I wondered how wyLee differs from Vanessa, who was on my radar by our senior year at neighboring schools but whom I never met, and how these versions of herself are similar and different from Michaela (her middle name), which is how she’s known back home. In reviewing the recording of our conversation and writing this I found myself wondering a few times about how long she’d thought about the words she’d use to convey certain aspects of her process and her music—so precise and profound her answers often were. However, relatively early on into the conversation I guessed one of her zodiac signs. Soon after she shared the second of the primary three signs in a birth chart. By the halfway point into our hour and a half Zoom video chat I'd guessed the third. Regardless of your personal views on astrology, whether you think it’s fake or take issue with the determinations the Babyolonian belief system offers, wouldn’t you agree it’s rather curious?
Lest you assume it’s because I’m an astrologist with preternatural abilities, I'm not. Through a combination of mild research and astrology memes I am familiar enough with the signs to know the characteristic traits of each, and observant enough to recognize them in people. But very rarely do I get more than one right with someone I've just met. So at one point when she said she was trying to reframe the idea of “wearing [her] heart on [her] sleeve” as a “bad thing” into something from which she can derive “strength,” it became rather clear to me that maybe she really does wear her heart on her sleeve. That from our first meeting I felt I understood some aspects of who she is speaks to a tremendous amount of courage on her part. To be genuinely and confidently herself when many people, particularly during early adulthood (when the self is still in the crux of being developed, understood and accepted), tend to be the most vague version of themselves when meeting someone new, is striking. At that point I realized whoswyLee is not separate from the entirety of who she is and it’s felt in her music. Perhaps it’s what ultimately gives her songs their force.

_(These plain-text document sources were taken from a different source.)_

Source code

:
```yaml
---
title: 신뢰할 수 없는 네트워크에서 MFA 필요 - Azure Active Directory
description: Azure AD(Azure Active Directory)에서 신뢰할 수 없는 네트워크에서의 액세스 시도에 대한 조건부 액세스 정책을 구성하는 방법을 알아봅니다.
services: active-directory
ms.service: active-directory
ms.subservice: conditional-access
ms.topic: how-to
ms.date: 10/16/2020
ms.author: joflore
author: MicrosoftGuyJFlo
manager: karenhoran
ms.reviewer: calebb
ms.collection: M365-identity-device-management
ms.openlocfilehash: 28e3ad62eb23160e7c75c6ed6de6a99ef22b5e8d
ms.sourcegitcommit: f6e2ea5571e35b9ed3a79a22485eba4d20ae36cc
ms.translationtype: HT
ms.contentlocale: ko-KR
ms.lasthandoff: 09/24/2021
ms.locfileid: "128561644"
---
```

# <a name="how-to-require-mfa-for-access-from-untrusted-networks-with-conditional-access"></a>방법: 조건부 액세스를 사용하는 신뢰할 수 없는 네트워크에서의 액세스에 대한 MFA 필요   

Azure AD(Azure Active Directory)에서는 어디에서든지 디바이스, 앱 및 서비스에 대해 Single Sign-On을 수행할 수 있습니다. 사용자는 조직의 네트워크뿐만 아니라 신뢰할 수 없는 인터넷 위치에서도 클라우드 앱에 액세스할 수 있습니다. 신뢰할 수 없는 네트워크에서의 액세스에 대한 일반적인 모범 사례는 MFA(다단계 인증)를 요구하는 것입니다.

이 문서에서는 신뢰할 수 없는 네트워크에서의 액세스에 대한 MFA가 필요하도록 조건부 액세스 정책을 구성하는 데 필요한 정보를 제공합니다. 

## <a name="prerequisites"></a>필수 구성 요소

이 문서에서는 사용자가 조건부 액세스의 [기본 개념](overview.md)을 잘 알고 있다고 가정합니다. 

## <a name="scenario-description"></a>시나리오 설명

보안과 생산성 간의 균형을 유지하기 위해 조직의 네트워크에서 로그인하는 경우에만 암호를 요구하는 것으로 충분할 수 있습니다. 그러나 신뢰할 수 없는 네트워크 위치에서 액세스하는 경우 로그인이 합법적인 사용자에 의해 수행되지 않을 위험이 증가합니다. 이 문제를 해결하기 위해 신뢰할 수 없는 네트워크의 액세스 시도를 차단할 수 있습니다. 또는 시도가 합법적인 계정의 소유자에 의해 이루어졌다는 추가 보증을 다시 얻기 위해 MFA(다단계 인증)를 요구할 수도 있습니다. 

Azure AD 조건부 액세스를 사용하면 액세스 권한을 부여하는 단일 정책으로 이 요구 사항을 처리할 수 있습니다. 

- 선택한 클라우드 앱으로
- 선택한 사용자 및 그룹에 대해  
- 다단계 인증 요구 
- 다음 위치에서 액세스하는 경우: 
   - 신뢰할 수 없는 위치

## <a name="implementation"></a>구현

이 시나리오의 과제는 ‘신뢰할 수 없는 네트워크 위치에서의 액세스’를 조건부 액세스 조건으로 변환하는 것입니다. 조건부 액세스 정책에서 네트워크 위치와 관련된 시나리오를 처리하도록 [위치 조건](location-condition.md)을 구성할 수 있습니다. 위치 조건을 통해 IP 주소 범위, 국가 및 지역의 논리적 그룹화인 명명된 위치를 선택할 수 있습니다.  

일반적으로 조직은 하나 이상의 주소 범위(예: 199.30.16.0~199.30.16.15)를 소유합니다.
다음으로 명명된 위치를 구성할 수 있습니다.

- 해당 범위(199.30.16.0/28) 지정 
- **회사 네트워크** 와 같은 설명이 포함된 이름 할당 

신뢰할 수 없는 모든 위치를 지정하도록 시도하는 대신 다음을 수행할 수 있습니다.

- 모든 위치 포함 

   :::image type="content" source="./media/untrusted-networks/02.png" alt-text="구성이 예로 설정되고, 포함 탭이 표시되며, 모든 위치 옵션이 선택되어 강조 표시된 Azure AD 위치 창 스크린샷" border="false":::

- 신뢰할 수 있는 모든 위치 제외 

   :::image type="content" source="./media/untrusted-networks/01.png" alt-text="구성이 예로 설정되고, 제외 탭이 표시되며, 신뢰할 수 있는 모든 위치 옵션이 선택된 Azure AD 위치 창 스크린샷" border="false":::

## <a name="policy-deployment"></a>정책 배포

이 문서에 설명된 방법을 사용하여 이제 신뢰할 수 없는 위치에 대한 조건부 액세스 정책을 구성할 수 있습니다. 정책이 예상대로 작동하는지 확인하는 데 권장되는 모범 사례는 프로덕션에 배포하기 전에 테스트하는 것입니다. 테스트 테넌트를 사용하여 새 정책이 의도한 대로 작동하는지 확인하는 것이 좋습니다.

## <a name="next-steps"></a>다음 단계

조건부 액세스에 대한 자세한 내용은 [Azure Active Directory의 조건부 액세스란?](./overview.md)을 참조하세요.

The moment I listened to “Dreamgirl” I immediately went on SoundCloud to listen to her other songs. Many of which I listened to multiple times. I was struck then by the belief that she’ll really make it. And our conversation, wherein her certainty about who she is as an artist and what she’s making didn’t once approach arrogance, only furthered this belief. I’m not an industry savant, but I am of the conviction that being talented and determined is a powerful combination because at the age we both are now potential feels like it actually might mean something.

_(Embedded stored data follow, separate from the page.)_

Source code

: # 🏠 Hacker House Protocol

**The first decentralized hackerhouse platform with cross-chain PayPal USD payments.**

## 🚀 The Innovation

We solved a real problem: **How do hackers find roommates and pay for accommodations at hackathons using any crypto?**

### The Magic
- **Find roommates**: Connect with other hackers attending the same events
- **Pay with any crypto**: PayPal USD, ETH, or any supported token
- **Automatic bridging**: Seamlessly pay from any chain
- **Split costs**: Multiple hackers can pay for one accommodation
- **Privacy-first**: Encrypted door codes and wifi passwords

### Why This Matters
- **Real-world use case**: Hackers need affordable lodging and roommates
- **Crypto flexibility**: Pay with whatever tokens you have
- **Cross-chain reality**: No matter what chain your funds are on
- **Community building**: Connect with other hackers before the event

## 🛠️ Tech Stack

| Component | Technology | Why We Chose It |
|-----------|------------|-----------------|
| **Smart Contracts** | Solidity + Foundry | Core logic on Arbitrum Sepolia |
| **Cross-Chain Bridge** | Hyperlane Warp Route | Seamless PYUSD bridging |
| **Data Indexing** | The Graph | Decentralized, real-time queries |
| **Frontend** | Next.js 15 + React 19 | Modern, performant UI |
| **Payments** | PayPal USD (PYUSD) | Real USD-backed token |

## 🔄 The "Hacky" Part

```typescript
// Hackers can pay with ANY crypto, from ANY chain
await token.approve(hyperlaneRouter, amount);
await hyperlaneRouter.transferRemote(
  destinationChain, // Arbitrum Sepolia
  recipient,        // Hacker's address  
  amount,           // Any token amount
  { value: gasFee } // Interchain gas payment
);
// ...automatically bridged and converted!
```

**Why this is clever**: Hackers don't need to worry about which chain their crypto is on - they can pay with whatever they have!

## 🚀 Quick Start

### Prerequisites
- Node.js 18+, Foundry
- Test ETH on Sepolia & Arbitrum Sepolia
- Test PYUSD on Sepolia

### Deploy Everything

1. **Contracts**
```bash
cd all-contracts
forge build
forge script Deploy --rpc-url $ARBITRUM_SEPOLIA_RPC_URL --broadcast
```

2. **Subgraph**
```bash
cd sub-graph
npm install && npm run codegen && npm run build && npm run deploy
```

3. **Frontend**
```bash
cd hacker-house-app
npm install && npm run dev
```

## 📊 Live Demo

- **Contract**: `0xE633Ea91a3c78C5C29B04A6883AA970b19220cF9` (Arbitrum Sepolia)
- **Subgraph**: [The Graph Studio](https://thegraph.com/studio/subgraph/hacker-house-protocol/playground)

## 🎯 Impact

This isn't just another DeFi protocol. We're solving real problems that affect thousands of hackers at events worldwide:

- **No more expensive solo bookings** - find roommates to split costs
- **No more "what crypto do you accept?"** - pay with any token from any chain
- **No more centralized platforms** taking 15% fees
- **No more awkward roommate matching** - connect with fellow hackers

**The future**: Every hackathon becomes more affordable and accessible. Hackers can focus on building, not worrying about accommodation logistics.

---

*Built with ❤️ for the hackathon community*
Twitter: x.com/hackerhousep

We spoke shortly after wyLee officially debuted the single for “Dreamgirl” and just days before the music video’s official release today. At one point while we were speaking she said “it just feels right, everything feels right, and over the past few months I’ve seen things fall in place in a way they just couldn’t have if I’d actually ended up releasing it a year ago.” The patience and dedication to cultivating her craft wyLee has demonstrated since she began taking music, her music, seriously is one that will carry her forward. This moment reflects where she’s been and where she’s going.